If there’s one thing we older millennials might be uniquely positioned to speak about, it’s how to balance living both online and off. Not only did we come of age just on the cusp of the smartphone takeover, but we were onboarded into this digital world just in time to witness a unique bookending of generational assimilation: Gen Z coming up as our very first digital natives, while Gen Xers and Baby Boomers staggered in like curious chaperones.

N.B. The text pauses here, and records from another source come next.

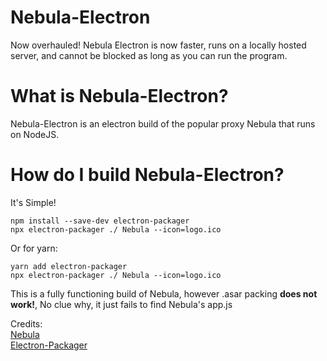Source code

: # Nebula-Electron
Now overhauled!
Nebula Electron is now faster, runs on a locally hosted server, and cannot be blocked as long as you can run the program.

# What is Nebula-Electron?
Nebula-Electron is an electron build of the popular proxy Nebula that runs on NodeJS.

# How do I build Nebula-Electron?
It's Simple!
```
npm install --save-dev electron-packager
npx electron-packager ./ Nebula --icon=logo.ico
```
Or for yarn:
```
yarn add electron-packager
npx electron-packager ./ Nebula --icon=logo.ico
```
This is a fully functioning build of Nebula, however .asar packing **does not work!**, No clue why, it just fails to find Nebula's app.js

Credits: 
<br>
[Nebula](https://github.com/NebulaServices/Nebula) 
<br>
[Electron-Packager](https://github.com/electron/electron-packager)
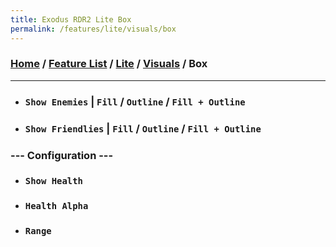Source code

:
 ```yaml
---
title: Exodus RDR2 Lite Box
permalink: /features/lite/visuals/box
---
```

### [Home](/) / [Feature List](/features) / [Lite](/features/lite) / [Visuals](/features/lite/visuals) / Box
---
- ### `Show Enemies` | `Fill` / `Outline` / `Fill + Outline`
- ### `Show Friendlies` | `Fill` / `Outline` / `Fill + Outline`
### --- Configuration ---
- ### `Show Health`
- ### `Health Alpha`
- ### `Range`
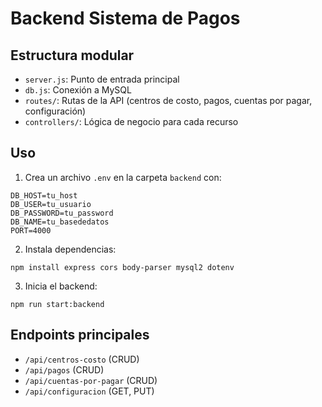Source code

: # Backend Sistema de Pagos

## Estructura modular

- `server.js`: Punto de entrada principal
- `db.js`: Conexión a MySQL
- `routes/`: Rutas de la API (centros de costo, pagos, cuentas por pagar, configuración)
- `controllers/`: Lógica de negocio para cada recurso

## Uso

1. Crea un archivo `.env` en la carpeta `backend` con:

```
DB_HOST=tu_host
DB_USER=tu_usuario
DB_PASSWORD=tu_password
DB_NAME=tu_basededatos
PORT=4000
```

2. Instala dependencias:

```
npm install express cors body-parser mysql2 dotenv
```

3. Inicia el backend:

```
npm run start:backend
```

## Endpoints principales

- `/api/centros-costo` (CRUD)
- `/api/pagos` (CRUD)
- `/api/cuentas-por-pagar` (CRUD)
- `/api/configuracion` (GET, PUT)
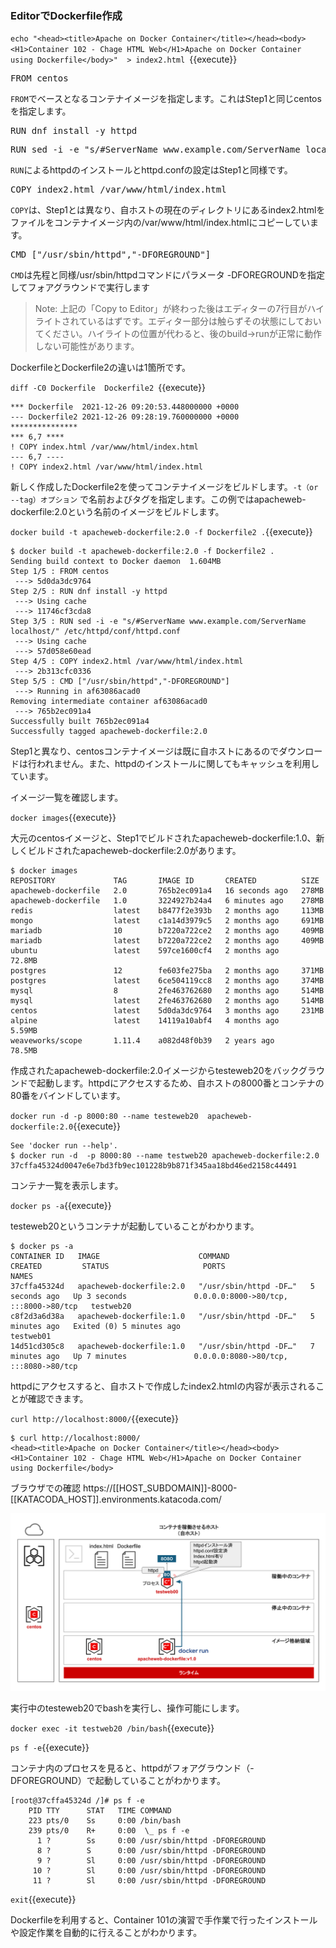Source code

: ### EditorでDockerfile作成

`echo "<head><title>Apache on Docker Container</title></head><body><H1>Container 102 - Chage HTML Web</H1>Apache on Docker Container using Dockerfile</body>"  > index2.html `{{execute}}

<pre class="file" data-filename="Dockerfile2" data-target="append">FROM centos</pre>

`FROM`でベースとなるコンテナイメージを指定します。これはStep1と同じcentosを指定します。

<pre class="file" data-filename="Dockerfile2" data-target="append">RUN dnf install -y httpd</pre>
<pre class="file" data-filename="Dockerfile" data-target="append">RUN sed -i -e "s/#ServerName www.example.com/ServerName localhost/" /etc/httpd/conf/httpd.conf</pre>

`RUN`によるhttpdのインストールとhttpd.confの設定はStep1と同様です。

<pre class="file" data-filename="Dockerfile2" data-target="append">COPY index2.html /var/www/html/index.html</pre>

`COPY`は、Step1とは異なり、自ホストの現在のディレクトリにあるindex2.htmlをファイルをコンテナイメージ内の/var/www/html/index.htmlにコピーしています。

<pre class="file" data-filename="Dockerfile2" data-target="append">CMD ["/usr/sbin/httpd","-DFOREGROUND"]</pre>

`CMD`は先程と同様/usr/sbin/httpdコマンドにパラメータ -DFOREGROUNDを指定してフォアグラウンドで実行します

> Note: 上記の「Copy to Editor」が終わった後はエディターの7行目がハイライトされているはずです。エディター部分は触らずその状態にしておいてください。ハイライトの位置が代わると、後のbuild→runが正常に動作しない可能性があります。

DockerfileとDockerfile2の違いは1箇所です。

`diff -C0 Dockerfile  Dockerfile2 `{{execute}}
 
 ```text
 *** Dockerfile  2021-12-26 09:20:53.448000000 +0000
--- Dockerfile2 2021-12-26 09:28:19.760000000 +0000
***************
*** 6,7 ****
! COPY index.html /var/www/html/index.html
--- 6,7 ----
! COPY index2.html /var/www/html/index.html
 ```
新しく作成したDockerfile2を使ってコンテナイメージをビルドします。`-t（or --tag）オプション` で名前およびタグを指定します。この例ではapacheweb-dockerfile:2.0という名前のイメージをビルドします。

`docker build -t apacheweb-dockerfile:2.0 -f Dockerfile2 .`{{execute}}
 
```text
$ docker build -t apacheweb-dockerfile:2.0 -f Dockerfile2 .
Sending build context to Docker daemon  1.604MB
Step 1/5 : FROM centos
 ---> 5d0da3dc9764
Step 2/5 : RUN dnf install -y httpd
 ---> Using cache
 ---> 11746cf3cda8
Step 3/5 : RUN sed -i -e "s/#ServerName www.example.com/ServerName localhost/" /etc/httpd/conf/httpd.conf
 ---> Using cache
 ---> 57d058e60ead
Step 4/5 : COPY index2.html /var/www/html/index.html
 ---> 2b313cfc0336
Step 5/5 : CMD ["/usr/sbin/httpd","-DFOREGROUND"]
 ---> Running in af63086acad0
Removing intermediate container af63086acad0
 ---> 765b2ec091a4
Successfully built 765b2ec091a4
Successfully tagged apacheweb-dockerfile:2.0
```
Step1と異なり、centosコンテナイメージは既に自ホストにあるのでダウンロードは行われません。また、httpdのインストールに関してもキャッシュを利用しています。

イメージ一覧を確認します。

`docker images`{{execute}}

大元のcentosイメージと、Step1でビルドされたapacheweb-dockerfile:1.0、新しくビルドされたapacheweb-dockerfile:2.0があります。
```text
$ docker images
REPOSITORY             TAG       IMAGE ID       CREATED          SIZE
apacheweb-dockerfile   2.0       765b2ec091a4   16 seconds ago   278MB
apacheweb-dockerfile   1.0       3224927b24a4   6 minutes ago    278MB
redis                  latest    b8477f2e393b   2 months ago     113MB
mongo                  latest    c1a14d3979c5   2 months ago     691MB
mariadb                10        b7220a722ce2   2 months ago     409MB
mariadb                latest    b7220a722ce2   2 months ago     409MB
ubuntu                 latest    597ce1600cf4   2 months ago     72.8MB
postgres               12        fe603fe275ba   2 months ago     371MB
postgres               latest    6ce504119cc8   2 months ago     374MB
mysql                  8         2fe463762680   2 months ago     514MB
mysql                  latest    2fe463762680   2 months ago     514MB
centos                 latest    5d0da3dc9764   3 months ago     231MB
alpine                 latest    14119a10abf4   4 months ago     5.59MB
weaveworks/scope       1.11.4    a082d48f0b39   2 years ago      78.5MB
```

作成されたapacheweb-dockerfile:2.0イメージからtesteweb20をバックグラウンドで起動します。httpdにアクセスするため、自ホストの8000番とコンテナの80番をバインドしています。

`docker run -d -p 8000:80 --name testeweb20  apacheweb-dockerfile:2.0`{{execute}}

```text
See 'docker run --help'.
$ docker run -d  -p 8000:80 --name testweb20 apacheweb-dockerfile:2.0
37cffa45324d0047e6e7bd3fb9ec101228b9b871f345aa18bd46ed2158c44491
```

コンテナ一覧を表示します。

`docker ps -a`{{execute}}

testeweb20というコンテナが起動していることがわかります。

```text
$ docker ps -a
CONTAINER ID   IMAGE                      COMMAND                  CREATED         STATUS                     PORTS                                   NAMES
37cffa45324d   apacheweb-dockerfile:2.0   "/usr/sbin/httpd -DF…"   5 seconds ago   Up 3 seconds               0.0.0.0:8000->80/tcp, :::8000->80/tcp   testweb20
c8f2d3a6d38a   apacheweb-dockerfile:1.0   "/usr/sbin/httpd -DF…"   5 minutes ago   Exited (0) 5 minutes ago                                           testweb01
14d51cd305c8   apacheweb-dockerfile:1.0   "/usr/sbin/httpd -DF…"   7 minutes ago   Up 7 minutes               0.0.0.0:8080->80/tcp, :::8080->80/tcp
```

httpdにアクセスすると、自ホストで作成したindex2.htmlの内容が表示されることが確認できます。

`curl http://localhost:8000/`{{execute}}

```text
$ curl http://localhost:8000/
<head><title>Apache on Docker Container</title></head><body><H1>Container 102 - Chage HTML Web</H1>Apache on Docker Container using Dockerfile</body>
```
ブラウザでの確認
https://[[HOST_SUBDOMAIN]]-8000-[[KATACODA_HOST]].environments.katacoda.com/

![Test Image 1](https://raw.githubusercontent.com/mayumi00/katacoda-scenarios/main/container102/images/image202.png)

実行中のtesteweb20でbashを実行し、操作可能にします。

`docker exec -it testweb20 /bin/bash`{{execute}}

`ps f -e`{{execute}}

コンテナ内のプロセスを見ると、httpdがフォアグラウンド（-DFOREGROUND）で起動していることがわかります。
```text
[root@37cffa45324d /]# ps f -e 
    PID TTY      STAT   TIME COMMAND
    223 pts/0    Ss     0:00 /bin/bash
    239 pts/0    R+     0:00  \_ ps f -e
      1 ?        Ss     0:00 /usr/sbin/httpd -DFOREGROUND
      8 ?        S      0:00 /usr/sbin/httpd -DFOREGROUND
      9 ?        Sl     0:00 /usr/sbin/httpd -DFOREGROUND
     10 ?        Sl     0:00 /usr/sbin/httpd -DFOREGROUND
     11 ?        Sl     0:00 /usr/sbin/httpd -DFOREGROUND
```

`exit`{{execute}}

Dockerfileを利用すると、Container 101の演習で手作業で行ったインストールや設定作業を自動的に行えることがわかります。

“If there’s one thing we older millennials might be uniquely positioned to speak about, it’s how to balance living both online and off.”

Which is to say that even if we haven’t been personally ravaged by the worst effects of the internet ourselves, we’ve certainly seen them firsthand — right alongside the most astounding, profound, and beautiful connections that such a tool can facilitate. 

Because that’s what the internet is, after all: a tool. In some cases, an essential tool — even a life-saving one. Sure, at its core, it can also be a place for us to put our weirdest, silliest, and least essential ideas (insert an Elder Millenial shout-out to Hampster Dance! And yes, that is the correct spelling), while also facilitating more essential functions, as well as nefarious and downright dangerous activities, too. That’s the nature of a tool — whatever the original intention, it’s ultimately a neutral thing in and of itself, subject to the hand that wields it. 

All this to say: I have either experienced or witnessed both very cool and very bad stuff go down, depending on how this particular tool has been used. 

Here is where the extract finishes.